El equipo jugó al ritmo del clima... y de la grada: C.D. Fuentes (2-1) Gilena C.F.

El estadio de El Barrancón se está convirtiendo ya en un fortín, un feudo inexpugnable donde los rivales son conocedores de donde pisan, del encuentro al que se van a medir sus conjuntos, y de la trayectoria que viene firmando el conjunto fontaniego en casa.

La mala racha a domicilio, donde el equipo no gana desde la temporada (2011-12), está siendo solventada en la presente haciendo de su casa un lugar donde los puntos pocas veces suelen escaparse. Los de Camilo León llevan cinco partidos consecutivos invictos en El Barrancón, cuatro triunfos y un empate: trece puntos que son los que ilustra la clasificación. Tan solo con ser capaz de sumar algún puntito a domicilio, el equipo estaría mitad de tabla, inclusive zona alta de la misma. Pero no es momento ahora de analizar aspectos negativos después de un triunfo como el presente.

Hay que sentirse orgulloso de un equipo que se deja la piel en el campo. Que lo da todo, y que cada jornada que pasa intenta mejorar el fútbol que proyecta sobre el tapiz verde. El conjunto fontaniego tiene un buen trato del balón, es generoso en ataque, y atrevido en el juego. Un modus operandi futbolístico, que en estas categorías, merece la pena mencionar y destacar.

La climatología no podía ser más adversa durante el choque: ocho grados de temperatura, con un viento gélido que dejó las gradas completamente vacías durante la primera parte. Tan solo unos cuantos atrevidos aguantaban el envite al sol, donde todavía medio se podía estar. Y el juego se hizo cómplice del tiempo. Pocas llegadas, poco acierto en los metros finales... no se tiró ni un solo córner por ninguna de las escuadras en los primeros cuarenta y cinco minutos, y los porteros tampoco intervinieron en ninguna ocasión. Con el mismo marcador que al pitido inicial nos marcharíamos al descanso.

La gente fue animándose a situarse en la zona del gradería donde los fieles del conjunto fontaniego espolean cada domingo a los suyos. Y parece que el marcador fue al unísono con ellos. Conformen se lanzaron a darle ánimos a los suyos en la zona mítica del fondo del estadio El Barrancón, el equipo se creció en el ímpetu y subió el primero tanto al marcador. Si bien, es reseñable el acierto del técnico Camilo León, quien realizó tres cambios de una tacada, y en el gol, dos de los recién incorporados colaboraron con el mismo: Félix, quien volvía a jugar con el C.D. Fuentes, centraba y José, con más corazón que otra cosa, adelantaba a los suyos.

A raíz de aquí, el equipo no se echó atrás a verlas venir. No quierán especular con el resultado, y verse in extremis con un empate como el de la semana pasada ante el cuadro carmonense, cuando merecían mucho más que un punto. Y en esa entrega, en esa mentalidad atacante, Jopito, tras un partidazo atrás, subía el segundo al marcador en una auténtica jugada de delantero centro: definió como si de un nueve se tratase.
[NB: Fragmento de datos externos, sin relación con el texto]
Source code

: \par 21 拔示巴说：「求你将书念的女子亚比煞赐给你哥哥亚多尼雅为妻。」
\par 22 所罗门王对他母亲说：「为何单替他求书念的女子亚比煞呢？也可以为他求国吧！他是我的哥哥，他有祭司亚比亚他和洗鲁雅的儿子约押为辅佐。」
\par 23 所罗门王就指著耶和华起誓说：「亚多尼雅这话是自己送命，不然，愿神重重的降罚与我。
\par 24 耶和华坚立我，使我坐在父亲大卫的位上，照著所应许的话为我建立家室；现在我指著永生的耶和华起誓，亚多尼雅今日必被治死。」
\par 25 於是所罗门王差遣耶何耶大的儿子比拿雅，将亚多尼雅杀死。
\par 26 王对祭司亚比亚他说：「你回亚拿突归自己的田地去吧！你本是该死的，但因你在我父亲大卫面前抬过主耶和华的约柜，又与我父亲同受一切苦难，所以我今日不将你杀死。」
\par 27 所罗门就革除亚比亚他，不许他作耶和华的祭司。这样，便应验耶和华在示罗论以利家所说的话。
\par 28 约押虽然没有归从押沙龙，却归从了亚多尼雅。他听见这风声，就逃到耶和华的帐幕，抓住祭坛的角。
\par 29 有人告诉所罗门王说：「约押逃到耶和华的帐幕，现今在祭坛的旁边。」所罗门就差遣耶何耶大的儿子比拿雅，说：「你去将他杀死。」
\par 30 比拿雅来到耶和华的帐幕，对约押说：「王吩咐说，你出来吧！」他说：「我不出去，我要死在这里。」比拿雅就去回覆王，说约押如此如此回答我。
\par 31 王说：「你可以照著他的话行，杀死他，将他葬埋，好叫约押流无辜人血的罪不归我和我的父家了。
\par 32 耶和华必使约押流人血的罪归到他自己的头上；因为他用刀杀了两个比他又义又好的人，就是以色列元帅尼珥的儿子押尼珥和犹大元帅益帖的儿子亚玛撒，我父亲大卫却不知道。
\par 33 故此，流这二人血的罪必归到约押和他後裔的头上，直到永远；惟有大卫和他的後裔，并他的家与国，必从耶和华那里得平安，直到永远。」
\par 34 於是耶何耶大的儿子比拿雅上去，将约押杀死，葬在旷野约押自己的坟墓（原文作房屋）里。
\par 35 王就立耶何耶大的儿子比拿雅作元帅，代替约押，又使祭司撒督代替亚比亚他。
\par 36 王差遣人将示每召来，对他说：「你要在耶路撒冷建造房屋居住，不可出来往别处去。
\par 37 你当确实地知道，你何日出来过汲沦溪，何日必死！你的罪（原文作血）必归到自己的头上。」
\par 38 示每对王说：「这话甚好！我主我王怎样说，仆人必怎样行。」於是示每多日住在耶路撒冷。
Por ello, no es casualidad que sea el segundo máximo goleador del equipo con tres goles, siendo defensa, uno menos que el máximo artillero, Tomás con cuatro.

Y cuando parecía que por fin viviéramos un final de partido tranquilo en el Barrancón... llegó el tanto de Gilena en el tiempo de descuento. Siempre pasa algo en el feudo fontaniego en los finales de partido; para bien o para mal. Menos mal que en esta ocasión el equipo tenía dos goles de renta, y a pesar de los cinco minutos de descuento del árbitro, finalmente, los tres puntos se quedaron en casa para alegría de todos.